Mallory Loyola was arrested and charged earlier this week with assault after giving birth to a baby girl earlier this month.
According to the Monroe County Sheriff’s Office, Loyola and her new infant daughter were both tested positive for meth.
The 26-year-old reportedly told police she smoked the drugs a few days before giving birth.
“It’s sad to see a child not getting an opportunity to come drug-free and given a chance. We want to see our children have a chance in life,” said Monroe County Sheriff Bill Bivens in an interview with WBIR. “Children need the chance and it’s sad when you see children who come out born into the world already addicted to drugs.”
In April, Tennessee became the first state in the United States to allow charges to be brought against new mothers “for the illegal use of a narcotic drug while pregnant, if child is born addicted to or harmed by the narcotic drug.”
The legislation took effect July 1 and was enacted in the state’s latest effort to deal with a rise in infants born with Neonatal Abstinence Syndrome (NAS), a withdrawal syndrome in some infants due to the cessation of drugs.
According to Tennessee Department of Health Statistics, the number of babies born with NAS over the past 10 years “has increased nearly ten-fold – placing a heavy burden on state’s taxpayers who pay for health care.”
The bill states that “nothing shall preclude prosecution of a woman for an assaultive offense for the illegal use of a narcotic drug while pregnant, if her child is born addicted to or harmed by the narcotic drug.”
While drug possession and drug sales can result in criminal charges, states typically do not arrest people simply for using drugs.
“Addiction is considered to be a medical issue, and under the Constitution’s definition of cruel and unusual punishment, states aren’t allowed to criminalize those types of disorders,” said Tara Culp-Ressler in an editorial. “But Tennessee is making an exception for pregnant people.”
In 2013, the state enacted the Safe Harbor Act. Under that legislation, mothers “would not lose parental rights if they came forward and entered drug treatment rehabilitation programs.”

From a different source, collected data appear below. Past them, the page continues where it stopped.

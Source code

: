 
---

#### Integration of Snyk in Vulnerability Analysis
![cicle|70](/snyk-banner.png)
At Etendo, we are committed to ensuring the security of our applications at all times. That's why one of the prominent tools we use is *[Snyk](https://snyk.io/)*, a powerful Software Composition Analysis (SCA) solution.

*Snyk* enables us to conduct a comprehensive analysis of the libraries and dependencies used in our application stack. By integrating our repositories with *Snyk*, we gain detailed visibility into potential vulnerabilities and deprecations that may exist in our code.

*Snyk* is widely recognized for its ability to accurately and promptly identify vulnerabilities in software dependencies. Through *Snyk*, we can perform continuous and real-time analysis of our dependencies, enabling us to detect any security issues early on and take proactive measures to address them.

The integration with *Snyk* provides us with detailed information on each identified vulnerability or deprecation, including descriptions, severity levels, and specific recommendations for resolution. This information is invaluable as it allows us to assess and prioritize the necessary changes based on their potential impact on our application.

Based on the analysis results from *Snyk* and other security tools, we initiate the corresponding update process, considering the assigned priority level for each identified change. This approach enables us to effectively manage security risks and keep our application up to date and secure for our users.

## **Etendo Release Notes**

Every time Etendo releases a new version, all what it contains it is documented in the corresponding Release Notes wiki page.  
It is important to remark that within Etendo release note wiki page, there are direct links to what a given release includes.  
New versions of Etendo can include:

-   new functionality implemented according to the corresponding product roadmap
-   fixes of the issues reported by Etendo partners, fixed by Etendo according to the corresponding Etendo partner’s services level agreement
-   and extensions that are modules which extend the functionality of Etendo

Supporters of the new bill said the Safe Harbor Act, however, did not go far enough in reducing the rates of babies born with NAS or punishing pregnant drug abusers.

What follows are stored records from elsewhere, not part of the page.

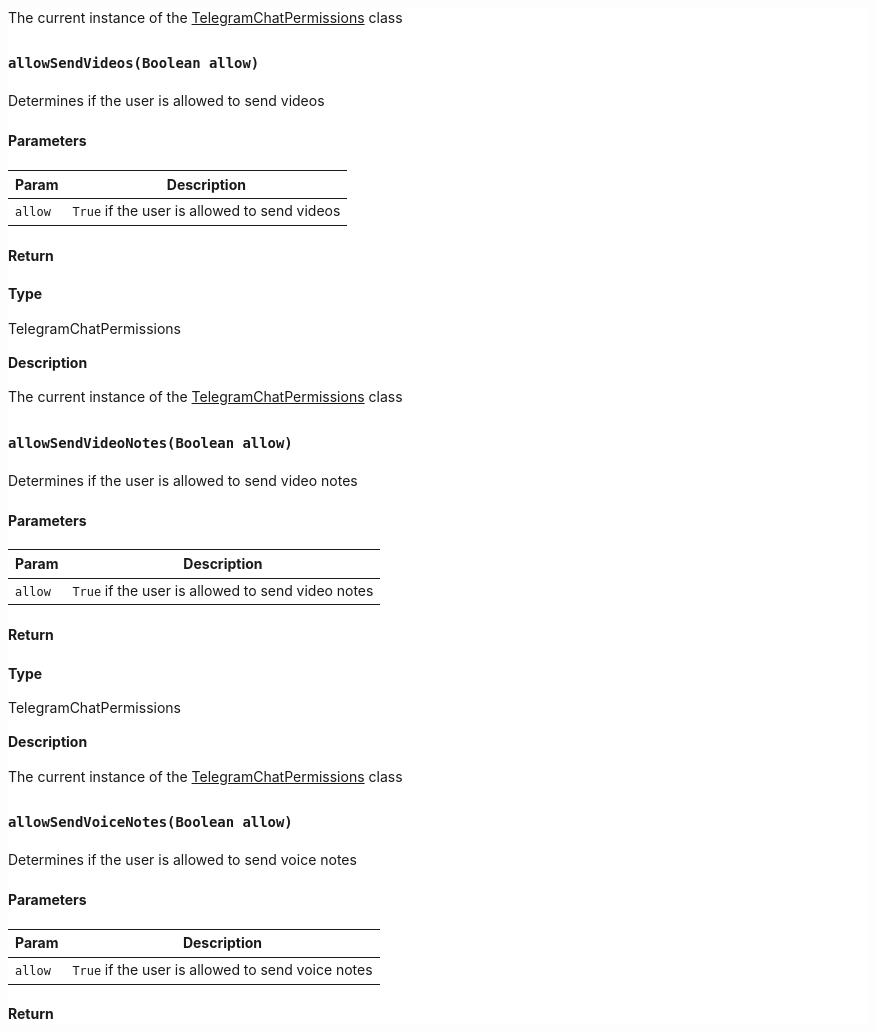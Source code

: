 The current instance of the [TelegramChatPermissions](/types/Classes/TelegramChatPermissions.md) class

### `allowSendVideos(Boolean allow)`

Determines if the user is allowed to send videos

#### Parameters

| Param   | Description                                  |
| ------- | -------------------------------------------- |
| `allow` | `True` if the user is allowed to send videos |

#### Return

**Type**

TelegramChatPermissions

**Description**

The current instance of the [TelegramChatPermissions](/types/Classes/TelegramChatPermissions.md) class

### `allowSendVideoNotes(Boolean allow)`

Determines if the user is allowed to send video notes

#### Parameters

| Param   | Description                                       |
| ------- | ------------------------------------------------- |
| `allow` | `True` if the user is allowed to send video notes |

#### Return

**Type**

TelegramChatPermissions

**Description**

The current instance of the [TelegramChatPermissions](/types/Classes/TelegramChatPermissions.md) class

### `allowSendVoiceNotes(Boolean allow)`

Determines if the user is allowed to send voice notes

#### Parameters

| Param   | Description                                       |
| ------- | ------------------------------------------------- |
| `allow` | `True` if the user is allowed to send voice notes |

#### Return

“Here’s the double standard. If I hit a lady who’s pregnant and they’re both [mother and fetus] killed, that’s two counts of homicide,” said Tennessee State Representative Terri Lynn Weaver. “But a woman who is pregnant can stab herself in the stomach and hurt her baby and not be charged with anything. It [the Safe Harbor Act] made a woman who was pregnant above the law.”
But critics argue that the new law “ignores he fact that legally prescribed narcotics can also result in NAS” and that “prescription painkillers alone were the cause of 14,800 overdose deaths in 2008, more than cocaine and heroin combined.”
Those against the new law say women who enter drug addiction programs would not be charged, but critics say that treatment programs are not accessible to everyone and “may ultimately leave the poorest and most isolated women facing incarceration.”
“Tennessee families who are already being hit the hardest by policies such as the failure to expand Medicaid, poverty and a lack of available drug treatment facilities will be most deeply impacted by this bill,” said Cherisse A. Scott, founder and CEO of SisterReach, a Tennessee-based group focused on women’s reproductive rights. “Poor mothers and their families will be the ones who suffer the effects of this dangerous legislation the most.”
Several medical groups in the United States have also released public statements stating that criminal prosecution of chemically dependent women will have “the overall result of deterring such women from seeking both prenatal care and chemical dependency treatment.”
“Pregnant women will be likely to avoid seeking prenatal or open medical care for fear that their physician’s knowledge of substance abuse or other potentially harmful behavior could result in a jail sentence rather than proper medical treatment,” said the American Medical Association.
“Seeking obstetric–gynecologic care should not expose a woman to criminal or civil penalties, such as incarceration, involuntary commitment, loss of custody of her children, or loss of housing,” said the American College of Obstetricians and Gynecologists. “These approaches treat addiction as a moral failing. Addiction is a chronic, relapsing biological and behavioral disorder with genetic components. The disease of substance addiction is subject to medical and behavioral management in the same fashion as hypertension and diabetes.”
During a legislative summit on Healthy Infants and Families Atlanta, Georgia earlier this year, the non-profit organization The Council of State Governments said that states should “adopt, as preferred methods, prevention, intervention, and treatment alternatives “rather than punitive actions to ameliorate the problems related to perinatal exposure to drugs and alcohol.”